Over the past decade, gaze estimation has emerged as a prominent area of interest within the research community. Conventional gaze estimation methods rely on specialized hardware, including high-resolution cameras, infrared light sources, and image processing units, to detect eye features like the pupil center and iris boundary. While these devices offer greater accuracy and precision, their practical use is limited by factors such as high costs, restricted head movements, and limited range of allowable distances between user and device. As an alternative to dedicated gaze-tracking hardware, several techniques have been developed to infer gaze direction directly from eye images captured by standard cameras on personal devices such as laptops, tablets, and phones.
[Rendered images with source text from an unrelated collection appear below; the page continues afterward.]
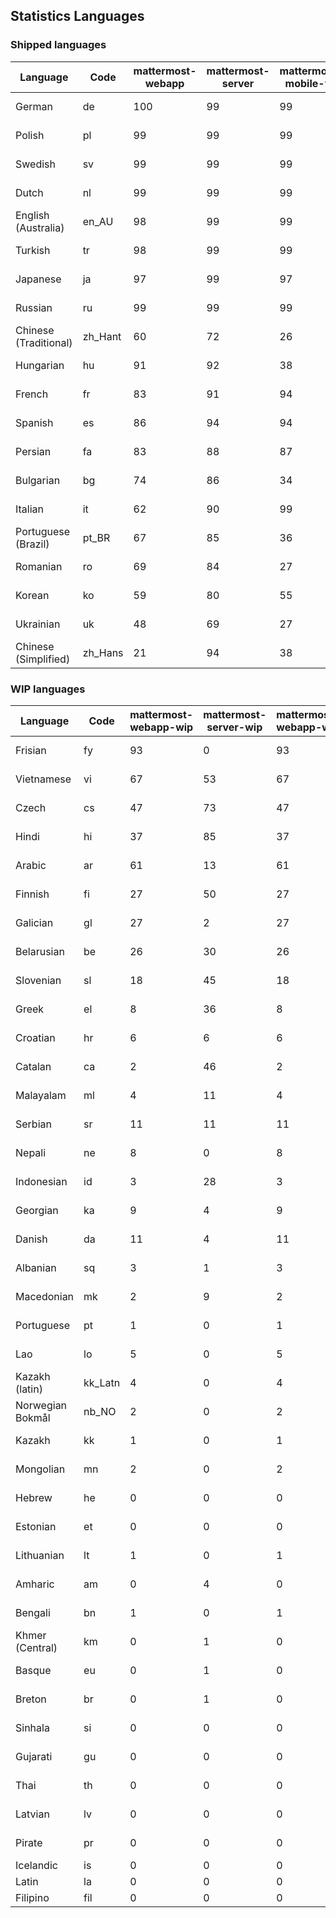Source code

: ## Statistics Languages ##
###  Shipped languages  ###
|Language|Code|mattermost-webapp|mattermost-server|mattermost-mobile-v2|mattermost-desktop|focalboard-webapp|playbooks-webapp|Total|Last Modified|
|---|---|---|---|---|---|---|---|---|---|
|German|de| 100| 99| 99| 100| 100| 100| 99|2023-02-19T09:37:39.299856Z|
|Polish|pl| 99| 99| 99| 100| 100| 100| 99|2023-02-17T09:08:08.373830Z|
|Swedish|sv| 99| 99| 99| 100| 100| 99| 99|2023-02-17T09:08:20.174334Z|
|Dutch|nl| 99| 99| 99| 100| 99| 99| 99|2023-02-17T09:08:05.874600Z|
|English (Australia)|en_AU| 98| 99| 99| 100| 100| 99| 99|2023-02-17T09:07:42.148207Z|
|Turkish|tr| 98| 99| 99| 100| 99| 99| 98|2023-02-17T09:08:22.725396Z|
|Japanese|ja| 97| 99| 97| 100| 100| 98| 97|2023-02-17T09:07:59.920128Z|
|Russian|ru| 99| 99| 99| 100| 69| 59| 96|2023-02-17T09:08:17.324729Z|
|Chinese (Traditional)|zh_Hant| 60| 72| 26| 0| 100| 0| 87|2023-02-15T14:44:41.326528Z|
|Hungarian|hu| 91| 92| 38| 99| 92| 81| 87|2023-02-15T14:00:43.526117Z|
|French|fr| 83| 91| 94| 83| 86| 21| 83|2023-02-17T09:07:50.945538Z|
|Spanish|es| 86| 94| 94| 98| 33| 0| 83|2023-02-16T13:55:55.670266Z|
|Persian|fa| 83| 88| 87| 99| 27| 1| 79|2023-02-17T09:07:48.345067Z|
|Bulgarian|bg| 74| 86| 34| 0| 0| 0| 73|2023-02-15T14:00:34.728514Z|
|Italian|it| 62| 90| 99| 5| 64| 0| 71|2023-02-16T13:55:57.875876Z|
|Portuguese (Brazil)|pt_BR| 67| 85| 36| 44| 88| 0| 71|2023-02-15T14:00:52.096739Z|
|Romanian|ro| 69| 84| 27| 0| 0| 0| 68|2023-02-15T14:00:53.437182Z|
|Korean|ko| 59| 80| 55| 97| 92| 8| 65|2023-02-19T15:15:02.546122Z|
|Ukrainian|uk| 48| 69| 27| 79| 54| 0| 54|2023-02-15T21:27:50.057511Z|
|Chinese (Simplified)|zh_Hans| 21| 94| 38| 98| 100| 0| 48|2023-02-17T09:08:28.488778Z|
###  WIP languages  ###
|Language|Code|mattermost-webapp-wip|mattermost-server-wip|mattermost-webapp-wip|Total|Last Modified|
|---|---|---|---|---|---|--|
|Frisian|fy| 93| 0| 93| 62|2023-02-16T10:53:34.112562Z|
|Vietnamese|vi| 67| 53| 67| 59|2023-02-16T11:00:18.058072Z|
|Czech|cs| 47| 73| 47| 56|2023-02-19T23:12:18.626135Z|
|Hindi|hi| 37| 85| 37| 49|2023-02-16T10:54:30.415850Z|
|Arabic|ar| 61| 13| 61| 44|2023-02-16T10:50:52.773612Z|
|Finnish|fi| 27| 50| 27| 34|2023-02-16T10:53:07.351812Z|
|Galician|gl| 27| 2| 27| 32|2023-02-16T10:53:47.791156Z|
|Belarusian|be| 26| 30| 26| 27|2023-02-16T10:51:06.367294Z|
|Slovenian|sl| 18| 45| 18| 24|2023-01-28T03:31:36.696653Z|
|Greek|el| 8| 36| 8| 22|2023-01-23T11:30:04.120446Z|
|Croatian|hr| 6| 6| 6| 17|2023-02-15T21:31:27.435025Z|
|Catalan|ca| 2| 46| 2| 14|2023-01-20T12:30:20.847866Z|
|Malayalam|ml| 4| 11| 4| 13|2023-01-20T12:30:29.426169Z|
|Serbian|sr| 11| 11| 11| 13|2023-02-17T12:02:20.741277Z|
|Nepali|ne| 8| 0| 8| 11|2023-01-23T11:32:35.863162Z|
|Indonesian|id| 3| 28| 3| 11|2023-01-20T12:30:26.132977Z|
|Georgian|ka| 9| 4| 9| 8|2023-01-20T12:30:27.511376Z|
|Danish|da| 11| 4| 11| 8|2023-02-16T10:52:12.995784Z|
|Albanian|sq| 3| 1| 3| 8|2023-01-23T11:33:06.934782Z|
|Macedonian|mk| 2| 9| 2| 5|2023-02-16T10:52:34.237243Z|
|Portuguese|pt| 1| 0| 1| 3|2023-02-14T16:21:32.052674Z|
|Lao|lo| 5| 0| 5| 3|2023-01-28T03:29:57.636840Z|
|Kazakh (latin)|kk_Latn| 4| 0| 4| 3|2023-01-09T16:04:40.142668Z|
|Norwegian Bokmål|nb_NO| 2| 0| 2| 2|2023-01-20T12:30:29.978200Z|
|Kazakh|kk| 1| 0| 1| 2|2023-01-20T12:30:28.434837Z|
|Mongolian|mn| 2| 0| 2| 2|2023-02-16T02:00:14.011643Z|
|Hebrew|he| 0| 0| 0| 1|2023-01-20T12:30:24.610278Z|
|Estonian|et| 0| 0| 0| 1|2022-06-16T11:17:55.844464Z|
|Lithuanian|lt| 1| 0| 1| 1|2022-12-17T23:24:09.234041Z|
|Amharic|am| 0| 4| 0| 1|2020-07-04T19:22:35.416407Z|
|Bengali|bn| 1| 0| 1| 1|2022-06-18T00:07:36.707192Z|
|Khmer (Central)|km| 0| 1| 0| 0|2022-05-06T14:27:58.323957Z|
|Basque|eu| 0| 1| 0| 0|2021-06-22T14:46:44.626603Z|
|Breton|br| 0| 1| 0| 0|2022-10-20T14:33:30.929526Z|
|Sinhala|si| 0| 0| 0| 0|2022-10-24T11:26:43.423982Z|
|Gujarati|gu| 0| 0| 0| 0|2021-09-27T12:12:04.194601Z|
|Thai|th| 0| 0| 0| 0|2022-05-03T14:48:59.991556Z|
|Latvian|lv| 0| 0| 0| 0|2022-12-17T23:24:22.390841Z|
|Pirate|pr| 0| 0| 0| 0|2022-06-28T08:46:29.046651Z|
|Icelandic|is| 0| 0| 0| 0||
|Latin|la| 0| 0| 0| 0||
|Filipino|fil| 0| 0| 0| 0||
The recent emergence of deep learning techniques has enhanced learning-based gaze estimation approaches. These appearance-based gaze estimation methods directly map eye images to gaze targets without the need for explicit detection of eye features and, therefore, have a strong capability to work in unconstrained environments. However, the effectiveness of these approaches greatly depends on having access to extensive training datasets that include a variety of eye appearances, gaze directions, head poses, lighting conditions, and other variables. In this thesis, we focus on improving the adaptability and effectiveness of webcam-based gaze estimation techniques through the application of generative modeling and representation learning.
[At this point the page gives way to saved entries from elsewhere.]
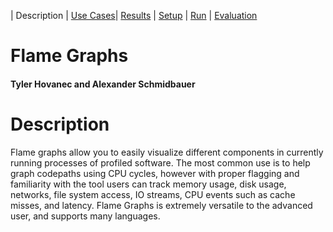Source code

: | Description | [Use Cases](UseCases.md)| [Results](Results.md) | [Setup](Setup.md) | [Run](Run.md) | [Evaluation](Evaluation.md)

# Flame Graphs

#### Tyler Hovanec and Alexander Schmidbauer

# Description

Flame graphs allow you to easily visualize different components in currently running processes of profiled software. The most common use is to help graph codepaths using CPU cycles, however with proper flagging and familiarity with the tool users can track memory usage, disk usage, networks, file system access, IO streams, CPU events such as cache misses, and latency. Flame Graphs is extremely versatile to the advanced user, and supports many languages.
First, we propose an easy approach for calibrating a laptop camera with a commercial gaze tracker, streamlining the process of collecting labeled gaze data to make it readily accessible for all users. This dataset can then be utilized to enhance the accuracy of appearance-based gaze estimation methods for new users and different domains.
Second, we introduce a generative redirection framework designed to manipulate gaze direction and head pose orientation in synthesized images. This framework is used to generate augmented, gaze-labeled datasets, thereby enhancing the performance of gaze estimation methods.
Third, we explore self-supervised contrastive learning to acquire equivariant gaze representations through an unlabeled multiview dataset. These gaze-specific representations are utilized for few-shot gaze estimation, enhancing the efficacy of user-specific models.
Finally, we present a spatiotemporal model for video-based gaze estimation, incorporating attention modules to enhance understanding of both local spatial and global temporal dynamics. Furthermore, we improve the performance of this model using person-specific few-shot learning through Gaussian processes.